アロディニアは片頭痛、群発頭痛でも認められると言われています、ここまで書けば神経障害性疼痛に特異的な症状で無いことが判ってもらえると思います。
口腔顔面痛の臨床においてアロディニアがよく診られるのは、神経障害性疼痛例、筋・筋膜疼痛例と神経障害性疼痛と筋・筋膜疼痛の重複例です。 筋・筋膜疼痛単独でも関連痛が感じられる部分にallodyniaが生じます。

口腔顔面痛専門医に、神経障害性疼痛と診断され、プレガバリン、アミトリプチリンなどの薬剤を処方されているが改善しないと言う症例を診ます。何故、改善しないのかの疑問に答えます。
典型的な症例では、神経経支配に沿ってallodyniaが認められたことから神経障害性疼痛と診断したのだと推定されるのですが、allodyniaに加えて、咬筋、側頭筋に筋・筋膜疼痛があり、圧痛診査によりallodyniaが認められた部分に関連痛が生じます。診断は神経障害性疼痛疑い プラス 筋・筋膜疼痛となります。
このような例の治療はプレガバリン、アミトリプチリンなどの薬剤の処方はファーストチョイスでないだけでなく、薬物療法を先行すべきではありません。神経障害性疼痛と筋・筋膜疼痛の重複例では、神経障害性疼痛に対してプレガバリン、アミトリプチリンなどの薬物療法が奏功しても、筋・筋膜疼痛にマスクされて痛みの自覚症状の改善はありません。筋・筋膜疼痛が重複している場合の治療順番は必ず1.筋・筋膜疼痛、改善後に2.神経障害性疼痛です。
1.筋・筋膜疼痛の治療による痛みが改善し、allodyniaも消失したら、痛み、allodyniaとも筋・筋膜疼痛による症状と理解出来ます。

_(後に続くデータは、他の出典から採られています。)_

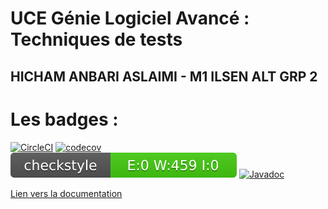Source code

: # UCE Génie Logiciel Avancé : Techniques de tests

## HICHAM ANBARI ASLAIMI - M1 ILSEN ALT GRP 2

# Les badges : 
[![CircleCI](https://dl.circleci.com/status-badge/img/gh/hicham-anbari/ceri-m1-techniques-de-test/tree/master.svg?style=svg)](https://dl.circleci.com/status-badge/redirect/gh/hicham-anbari/ceri-m1-techniques-de-test/tree/master)
[![codecov](https://codecov.io/gh/hicham-anbari/ceri-m1-techniques-de-test/branch/master/graph/badge.svg)](https://codecov.io/gh/hicham-anbari/ceri-m1-techniques-de-test)
[![Checkstyle](target/site/badges/checkstyle-result.svg)](https://htmlpreview.github.io/?https://github.com/hicham-anbari/ceri-m1-techniques-de-test/blob/master/docs/checkstyle/checkstyle.html)
[![Javadoc](https://img.shields.io/badge/javadoc-3.5.0-brightgreen.svg)](https://hicham-anbari.github.io/ceri-m1-techniques-de-test/fr/univavignon/pokedex/api/package-summary.html)

[Lien vers la documentation](https://hicham-anbari.github.io/ceri-m1-techniques-de-test/docs/fr/univavignon/pokedex/api/package-summary.html)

2.筋・筋膜疼痛の治療により、痛みは完全消失していないが、筋圧痛による関連痛が消失した。allodyniaも残っている。この状況で残っているallodyniaは神経障害性疼痛によると考えて、薬物療法を開始する。
3.薬物療法の結果、自発痛は消失したがallodyniaは残っている場合がある。自発痛は生じないまで改善したが、刺激による誘発痛としてのallodyniaは残っている。完全消失しない場合もあると考え、自発痛が無ければ自然経過を観察すべき。